Chapter 7 introduces infinity. The topic of infinity comes up in many philosophical discussions. Is the mind finitely or infinitely complex? Can infinitely many tasks be done in finite time? What does it mean to say that God is infinite? We open with a discussion of recursively defined sequences. We show how to add limit clauses to such definitions. We talk about acceleration. We show how recursively define sequences and limits have been used in philosophy. Our examples include Zeno's racetrack, Royce's definition of the divine mind as a self-representative system, and an infinitary version of the degrees of perfection argument for God. The chapter thus moves to the notion of countable infinity. We define infinity and illustrate the definition. Of course, we talk about the Hilbert Hotel. We discuss supertasks, including infinitary computations and the notion of accelerating Turing machines.

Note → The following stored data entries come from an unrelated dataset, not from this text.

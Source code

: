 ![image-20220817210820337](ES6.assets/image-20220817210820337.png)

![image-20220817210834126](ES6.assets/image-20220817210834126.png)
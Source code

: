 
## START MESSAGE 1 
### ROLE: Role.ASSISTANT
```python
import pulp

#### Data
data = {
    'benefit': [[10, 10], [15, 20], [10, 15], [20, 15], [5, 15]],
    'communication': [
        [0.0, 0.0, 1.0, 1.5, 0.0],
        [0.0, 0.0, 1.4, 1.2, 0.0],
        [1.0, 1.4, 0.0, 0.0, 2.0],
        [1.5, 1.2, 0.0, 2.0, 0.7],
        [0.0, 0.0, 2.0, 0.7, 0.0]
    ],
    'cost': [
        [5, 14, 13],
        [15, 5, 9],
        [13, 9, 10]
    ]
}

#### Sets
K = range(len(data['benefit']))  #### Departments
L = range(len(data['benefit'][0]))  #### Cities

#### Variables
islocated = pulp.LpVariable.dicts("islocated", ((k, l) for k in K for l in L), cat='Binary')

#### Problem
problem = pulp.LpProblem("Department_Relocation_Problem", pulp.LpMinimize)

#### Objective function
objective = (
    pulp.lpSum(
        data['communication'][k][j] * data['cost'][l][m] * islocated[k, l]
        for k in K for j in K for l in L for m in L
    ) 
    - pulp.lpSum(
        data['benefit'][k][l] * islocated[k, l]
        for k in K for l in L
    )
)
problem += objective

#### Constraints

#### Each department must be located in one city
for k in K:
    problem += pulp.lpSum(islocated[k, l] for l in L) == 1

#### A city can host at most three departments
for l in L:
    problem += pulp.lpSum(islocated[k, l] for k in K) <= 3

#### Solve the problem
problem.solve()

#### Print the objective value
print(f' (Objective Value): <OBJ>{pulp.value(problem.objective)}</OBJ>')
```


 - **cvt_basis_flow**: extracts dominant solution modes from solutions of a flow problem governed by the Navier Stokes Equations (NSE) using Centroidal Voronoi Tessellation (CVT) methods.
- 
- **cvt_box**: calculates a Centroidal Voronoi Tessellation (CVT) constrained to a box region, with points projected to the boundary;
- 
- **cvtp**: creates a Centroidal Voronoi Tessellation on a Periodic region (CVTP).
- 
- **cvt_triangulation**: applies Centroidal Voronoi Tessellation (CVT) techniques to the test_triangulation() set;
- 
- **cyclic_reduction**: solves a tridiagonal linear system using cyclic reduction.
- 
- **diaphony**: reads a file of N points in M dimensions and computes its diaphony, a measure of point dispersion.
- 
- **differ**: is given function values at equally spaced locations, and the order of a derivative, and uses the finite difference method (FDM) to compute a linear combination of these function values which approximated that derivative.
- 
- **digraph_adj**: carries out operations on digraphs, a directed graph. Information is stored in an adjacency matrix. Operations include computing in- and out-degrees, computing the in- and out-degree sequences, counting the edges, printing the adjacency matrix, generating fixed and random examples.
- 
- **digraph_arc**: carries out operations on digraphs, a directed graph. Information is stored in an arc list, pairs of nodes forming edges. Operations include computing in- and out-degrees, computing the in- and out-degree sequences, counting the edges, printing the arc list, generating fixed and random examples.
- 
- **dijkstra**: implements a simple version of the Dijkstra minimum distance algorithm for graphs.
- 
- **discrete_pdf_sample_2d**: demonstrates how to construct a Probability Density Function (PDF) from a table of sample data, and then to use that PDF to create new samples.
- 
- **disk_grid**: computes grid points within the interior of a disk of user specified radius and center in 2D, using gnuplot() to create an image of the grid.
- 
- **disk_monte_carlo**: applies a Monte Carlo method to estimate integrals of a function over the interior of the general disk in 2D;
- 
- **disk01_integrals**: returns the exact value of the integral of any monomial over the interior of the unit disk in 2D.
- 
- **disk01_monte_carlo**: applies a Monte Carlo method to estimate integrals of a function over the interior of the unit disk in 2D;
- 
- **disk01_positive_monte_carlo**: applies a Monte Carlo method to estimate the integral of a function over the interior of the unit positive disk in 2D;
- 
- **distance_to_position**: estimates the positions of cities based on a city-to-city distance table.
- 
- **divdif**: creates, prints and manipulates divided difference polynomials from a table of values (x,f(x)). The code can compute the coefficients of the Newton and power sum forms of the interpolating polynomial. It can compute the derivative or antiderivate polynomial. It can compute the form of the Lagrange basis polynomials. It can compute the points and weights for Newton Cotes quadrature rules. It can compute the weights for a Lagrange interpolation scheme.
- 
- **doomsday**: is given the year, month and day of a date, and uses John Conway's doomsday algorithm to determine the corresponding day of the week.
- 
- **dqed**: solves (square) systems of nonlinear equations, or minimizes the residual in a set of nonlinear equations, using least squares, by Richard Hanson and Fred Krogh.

Chapter 8 shows that there is an endless progression of bigger and bigger infinities. We discuss the difference between ordinal and cardinal numbers. The chapter gives an extensive discussion of Cantor's Diagonal Argument and Power Set Argument. These are two of the most brilliant arguments ever produced. As examples of pure reasoning, they are highly philosophically valuable. We introduce the beth numbers, the alephs, and the continuum problem. We turn at last to the transfinite ordinal number line and to the notion of transfinite recursion. The chapter concludes with an application of transfinite recursion in philosophy of religion.